The first function can convert numbers to roman using reduce.
And the second function is very similar to the first function, the function uses the same way to convert the value.
Everything that you need to change is the _roman property. Because you have to extend this const with scale what you want, I place there max number 1000 but you can put more.
Larger scale with roman numbers you can find here https://www.tuomas.salste.net/doc/roman/numeri-romani.html
const _roman = { M: 1000, CM: 900, D: 500, CD: 400, C: 100, XC: 90, L: 50, XL: 40, X: 10, IX: 9, V: 5, IV: 4, I: 1 };
// 1903 => MCMIII
function toRoman(number = 0) {
return Object.keys(_roman).reduce((acc, key) => {
while (number >= _roman[key]) {
acc += key;
number -= _roman[key];
}
return acc;
}, '');
}
// MCMIII => 1903
function fromRoman(roman = '') {
return Object.keys(_roman).reduce((acc, key) => {
while (roman.indexOf(key) === 0) {
acc += _roman[key];
roman = roman.substr(key.length);
}
return acc;
}, 0);
}
console.log(toRoman(1903)); // should return 'MCMIII
console.log(fromRoman('MCMIII')); // should return 1903
Here is the solution with recursion, that looks simple:
const toRoman = (num, result = '') => {
const map = {
M: 1000,
CM: 900, D: 500, CD: 400, C: 100,
XC: 90, L: 50, XL: 40, X: 10,
IX: 9, V: 5, IV: 4, I: 1,
};
for (const key in map) {
if (num >= map[key]) {
if (num !== 0) {
return toRoman(num - map[key], result + key);
}
}
}
return result;
};
console.log(toRoman(402)); // CDII
console.log(toRoman(3000)); // MMM
console.log(toRoman(93)); // XCIII
console.log(toRoman(4)); // IV
JavaScript
function romanize (num) {
if (!+num)
return false;
var digits = String(+num).split(""),
key = ["","C","CC","CCC","CD","D","DC","DCC","DCCC","CM",
"","X","XX","XXX","XL","L","LX","LXX","LXXX","XC",
"","I","II","III","IV","V","VI","VII","VIII","IX"],
roman = "",
i = 3;
while (i--)
roman = (key[+digits.pop() + (i * 10)] || "") + roman;
return Array(+digits.join("") + 1).join("M") + roman;
}
many other suggestions can be found at http://blog.stevenlevithan.com/archives/javascript-roman-numeral-converter
This function will convert any number smaller than 3,999,999 to roman. Notice that numbers bigger than 3999 will be inside a label with text-decoration set to overline, this will add the overline that is the correct representation for x1000 when the number is bigger than 3999.

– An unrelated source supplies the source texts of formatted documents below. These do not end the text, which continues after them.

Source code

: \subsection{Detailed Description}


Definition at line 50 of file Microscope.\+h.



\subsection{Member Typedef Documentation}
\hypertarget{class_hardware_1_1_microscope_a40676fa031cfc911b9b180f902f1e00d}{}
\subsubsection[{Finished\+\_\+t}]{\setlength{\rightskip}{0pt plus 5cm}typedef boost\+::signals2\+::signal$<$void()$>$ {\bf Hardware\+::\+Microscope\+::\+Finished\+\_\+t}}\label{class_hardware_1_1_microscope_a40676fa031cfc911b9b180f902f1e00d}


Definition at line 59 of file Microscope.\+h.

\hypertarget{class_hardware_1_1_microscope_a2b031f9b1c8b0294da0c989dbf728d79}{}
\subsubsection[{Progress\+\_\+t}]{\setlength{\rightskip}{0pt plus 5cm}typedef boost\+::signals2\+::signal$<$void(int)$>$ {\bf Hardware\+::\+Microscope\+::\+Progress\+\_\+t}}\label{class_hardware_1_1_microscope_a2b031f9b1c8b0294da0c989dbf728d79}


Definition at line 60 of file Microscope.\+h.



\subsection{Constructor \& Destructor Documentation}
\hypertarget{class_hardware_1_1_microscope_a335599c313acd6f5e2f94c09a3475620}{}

Four million (4,000,000) would be IV with two overlines so, you would need to use some trick to represent that, maybe a DIV with border-top, or some background image with those two overlines... Each overline represents x1000.
function convert(num){
num = parseInt(num);
if (num > 3999999) { alert('Number is too big!'); return false; }
if (num < 1) { alert('Number is too small!'); return false; }
var result = '',
ref = ['M','CM','D','CD','C','XC','L','XL','X','IX','V','IV','I'],
xis = [1000,900,500,400,100,90,50,40,10,9,5,4,1];
if (num <= 3999999 && num >= 4000) {
num += ''; // need to convert to string for .substring()
result = '<label style="text-decoration: overline;">'+convert(num.substring(0,num.length-3))+'</label>';
num = num.substring(num.length-3);
}
for (x = 0; x < ref.length; x++){
while(num >= xis[x]){
result += ref[x];
num -= xis[x];
}
}
return result;
}
I created two twin arrays one with arabic numbers the other with the roman characters.
function convert(num) {
var result = '';
var rom = ['M', 'CM', 'D', 'CD', 'C', 'XC', 'L', 'XL', 'X', 'IX', 'V', 'IV', 'I'];
var ara = [1000, 900, 500, 400, 100, 90, 50, 40, 10, 9, 5, 4, 1];
Then I added a cycle which scan the roman elements, adding the biggest still comprised in NUM to RESULT, then we decrease NUM of the same amount.
It is like we map a part of NUM in roman numbers and then we decrease it of the same amount.
for (var x = 0; x < rom.length; x++) {
while (num >= ara[x]) {
result += rom[x];
num -= ara[x];
}
}
return result;
}
If you want to convert a big number with more symbols, maybe this algo could help.
The only premise for symbols is that must be odd and follow the same rule (1, 5, 10, 50,100 ...., 10^(N)/2, 10^(N)).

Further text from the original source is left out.